Based on the particular security requirements, the appropriate level of content access can ensure what users can view or edit in Looker folders. When granting access to external customers, Admin users are recommended to utilize a closed system (e.g. remove the ‘All Users’ group). An open system with restrictions allows for blocking access to shared folders but doesn’t restrict view-access to content in user folders. A completely open system allows edit-access to all shared and view-access to user content.
Use Case A:
Tiger Queen will need to block internally-facing content from its external customers. To configure Tiger Queen’s instance, a Looker Admin should:
- Follow the steps here to update the Looker instance to a closed system.
- Within the Content Access page in Admin, create an ‘External’ subfolder within the Shared folder and grant view-access to both ‘External’ and ‘Internal’ groups.
- Within the Content Access page in Admin, create an Internal subfolder within the Shared folder and grant view-access to the ‘Internal’ group only.
Use Case B:
Recall most users from the OBC Executive team requested quick access to view financial data and the CTO, however, would like to view all content within the instance. To meet these requirements, the Looker Admin should configure an open system with certain restrictions. Specifically:
- Within your Shared folder, update the All Users access from Manage Access, Edit to View. This configuration allows for applying restrictions to certain Looker users for the open content system**.
- Within your Shared folder, create a ‘Financials’ subfolder.
- Grant the ‘Executive’ group the view-access to the ‘Financials’ subfolder. Ensure other teams (besides Admins) do not have access to this subfolder.
- For all other subfolders in Shared, ensure the ‘Executive’ group does not have access. Grant view-access to the ‘All Access’ group.
- Homepage URL Update: To allow for quick access to the shared folder, update the Homepage URL by selecting the ‘A URL within Looker’ option and applying ‘/folders/home’ (Admin > Homepage). Upon login, all users will be directed to the Shared folder.
**Keep in mind since OBC is using an open system with restrictions, Executive team members will have access to view content in personal user subfolders. This access level fits OBC’s use case since this access doesn’t negatively affect the Executive team’s request for easy access to the financial related content.
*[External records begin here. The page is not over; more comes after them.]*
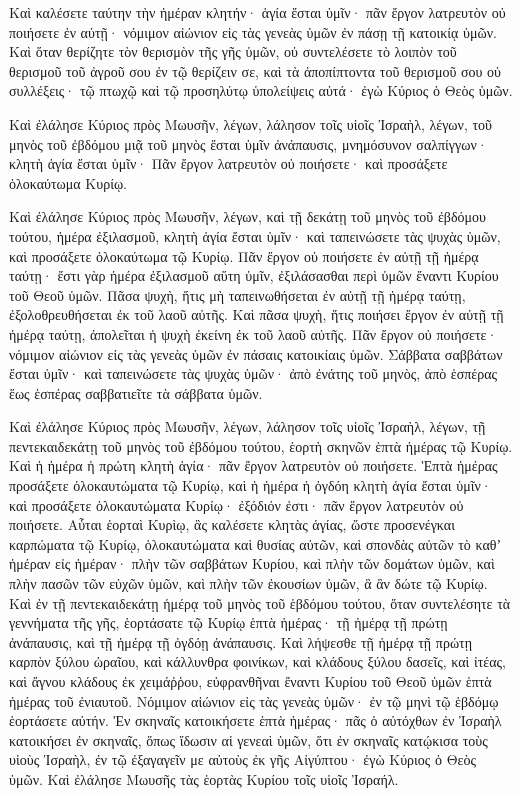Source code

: {Καὶ καλέσετε ταύτην τὴν ἡμέραν κλητήν· ἁγία ἔσται ὑμῖν· πᾶν ἔργον λατρευτὸν οὐ ποιήσετε ἐν αὐτῇ· νόμιμον αἰώνιον εἰς τὰς γενεὰς ὑμῶν ἐν πάσῃ τῇ κατοικίᾳ ὑμῶν.
Καὶ ὅταν θερίζητε τὸν θερισμὸν τῆς γῆς ὑμῶν, οὐ συντελέσετε τὸ λοιπὸν τοῦ θερισμοῦ τοῦ ἀγροῦ σου ἐν τῷ θερίζειν σε, καὶ τὰ ἀποπίπτοντα τοῦ θερισμοῦ σου οὐ συλλέξεις· τῷ πτωχῷ καὶ τῷ προσηλύτῳ ὑπολείψεις αὐτά· ἐγὼ Κύριος ὁ Θεὸς ὑμῶν.
\par }{\PP {}Καὶ ἐλάλησε Κύριος πρὸς Μωυσῆν, λέγων,
λάλησον τοῖς υἱοῖς Ἰσραὴλ, λέγων, τοῦ μηνὸς τοῦ ἐβδόμου μιᾷ τοῦ μηνὸς ἔσται ὑμῖν ἀνάπαυσις, μνημόσυνον σαλπίγγων· κλητὴ ἁγία ἔσται ὑμῖν·
Πᾶν ἔργον λατρευτὸν οὐ ποιήσετε· καὶ προσάξετε ὁλοκαύτωμα Κυρίῳ.
\par }{\PP {}Καὶ ἐλάλησε Κύριος πρὸς Μωυσῆν, λέγων,
καὶ τῇ δεκάτῃ τοῦ μηνὸς τοῦ ἐβδόμου τούτου, ἡμέρα ἐξιλασμοῦ, κλητὴ ἁγία ἔσται ὑμῖν· καὶ ταπεινώσετε τὰς ψυχὰς ὑμῶν, καὶ προσάξετε ὁλοκαύτωμα τῷ Κυρίῳ.
Πᾶν ἔργον οὐ ποιήσετε ἐν αὐτῇ τῇ ἡμέρᾳ ταύτῃ· ἔστι γὰρ ἡμέρα ἐξιλασμοῦ αὕτη ὑμῖν, ἐξιλάσασθαι περὶ ὑμῶν ἔναντι Κυρίου τοῦ Θεοῦ ὑμῶν.
Πᾶσα ψυχὴ, ἥτις μὴ ταπεινωθήσεται ἐν αὐτῇ τῇ ἡμέρᾳ ταύτῃ, ἐξολοθρευθήσεται ἐκ τοῦ λαοῦ αὐτῆς.
Καὶ πᾶσα ψυχὴ, ἥτις ποιήσει ἔργον ἐν αὐτῇ τῇ ἡμέρᾳ ταύτῃ, ἀπολεῖται ἡ ψυχὴ ἐκείνη ἐκ τοῦ λαοῦ αὐτῆς.
Πᾶν ἔργον οὐ ποιήσετε· νόμιμον αἰώνιον εἰς τὰς γενεὰς ὑμῶν ἐν πάσαις κατοικίαις ὑμῶν.
Σάββατα σαββάτων ἔσται ὑμῖν· καὶ ταπεινώσετε τὰς ψυχὰς ὑμῶν· ἀπὸ ἐνάτης τοῦ μηνὸς, ἀπὸ ἑσπέρας ἕως ἑσπέρας σαββατιεῖτε τὰ σάββατα ὑμῶν.
\par }{\PP {}Καὶ ἐλάλησε Κύριος πρὸς Μωυσῆν, λέγων,
λάλησον τοῖς υἱοῖς Ἰσραὴλ, λέγων, τῇ πεντεκαιδεκάτῃ τοῦ μηνὸς τοῦ ἐβδόμου τούτου, ἑορτὴ σκηνῶν ἑπτὰ ἡμέρας τῷ Κυρίῳ.
Καὶ ἡ ἡμέρα ἡ πρώτη κλητὴ ἁγία· πᾶν ἔργον λατρευτὸν οὐ ποιήσετε.
Ἑπτὰ ἡμέρας προσάξετε ὁλοκαυτώματα τῷ Κυρίῳ, καὶ ἡ ἡμέρα ἡ ὀγδόη κλητὴ ἁγία ἔσται ὑμῖν· καὶ προσάξετε ὁλοκαυτώματα Κυρίῳ· ἐξόδιόν ἐστι· πᾶν ἔργον λατρευτὸν οὐ ποιήσετε.
Αὗται ἑορταὶ Κυρὶῳ, ἃς καλέσετε κλητὰς ἁγίας, ὥστε προσενέγκαι καρπώματα τῷ Κυρίῳ, ὁλοκαυτώματα καὶ θυσίας αὐτῶν, καὶ σπονδὰς αὐτῶν τὸ καθʼ ἡμέραν εἰς ἡμέραν·
πλὴν τῶν σαββάτων Κυρίου, καὶ πλὴν τῶν δομάτων ὑμῶν, καὶ πλὴν πασῶν τῶν εὐχῶν ὑμῶν, καὶ πλὴν τῶν ἐκουσίων ὑμῶν, ἃ ἂν δώτε τῷ Κυρίῳ.
Καὶ ἐν τῇ πεντεκαιδεκάτῃ ἡμέρᾳ τοῦ μηνὸς τοῦ ἑβδόμου τούτου, ὅταν συντελέσητε τὰ γεννήματα τῆς γῆς, ἑορτάσατε τῷ Κυρίῳ ἑπτὰ ἡμέρας· τῇ ἡμέρᾳ τῇ πρώτῃ ἀνάπαυσις, καὶ τῇ ἡμέρᾳ τῇ ὀγδόῃ ἀνάπαυσις.
Καὶ λήψεσθε τῇ ἡμέρᾳ τῇ πρώτῃ καρπὸν ξύλου ὡραῖου, καὶ κάλλυνθρα φοινίκων, καὶ κλάδους ξύλου δασεῖς, καὶ ἰτέας, καὶ ἄγνου κλάδους ἐκ χειμάῤῥου, εὐφρανθῆναι ἔναντι Κυρίου τοῦ Θεοῦ ὑμῶν ἑπτὰ ἡμέρας τοῦ ἐνιαυτοῦ.
Νόμιμον αἰώνιον εἰς τὰς γενεὰς ὑμῶν· ἐν τῷ μηνὶ τῷ ἑβδόμῳ ἑορτάσετε αὐτήν.
Ἐν σκηναῖς κατοικήσετε ἑπτὰ ἡμέρας· πᾶς ὁ αὐτόχθων ἐν Ἰσραὴλ κατοικήσει ἐν σκηναῖς,
ὅπως ἴδωσιν αἱ γενεαὶ ὑμῶν, ὅτι ἐν σκηναῖς κατῴκισα τοὺς υἱοὺς Ἰσραὴλ, ἐν τῷ ἐξαγαγεῖν με αὐτοὺς ἐκ γῆς Αἰγύπτου· ἐγὼ Κύριος ὁ Θεὸς ὑμῶν.
Καὶ ἐλάλησε Μωυσῆς τὰς ἑορτὰς Κυρίου τοῖς υἱοῖς Ἰσραήλ.

}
Closing Remarks and Some Considerations For Your Use Case
With the available Looker security resources and the recommendations delineated above, Tiger Queen Rentals and Ozark Boating Company have successfully democratized their data while applying the appropriate content and data access controls to each instance user. The folks at 4 Mile hope the reader finds these examples useful. Below are some questions your data team can answer to help firm up your team’s Looker security requirements.
- Where will the Looker content be displayed (Non-Embed vs. Embed)? If Dashboards and Looks are to be accessible for all users within the Looker instance, you should find this document helpful. Otherwise, find Looker Embed resources here and work with us to integrate Looker content into your desired application!
- Who are my Looker users and how best can they be categorized based on the Looker content they should have access to? e.g. internal vs. external; individual vs. groups. Data explorers vs. dashboard viewers.
- How many users (for each user type) will be accessing Looker? The number of users affects the Looker user management administration load. If there are many users under management, consider using user groups and programmatic tools to update user attributes.
- Based on the data within your model and the associated security requirements, what restrictions should be applied to the data? Consider using access filters, access grants, and separate model files to secure your data effectively.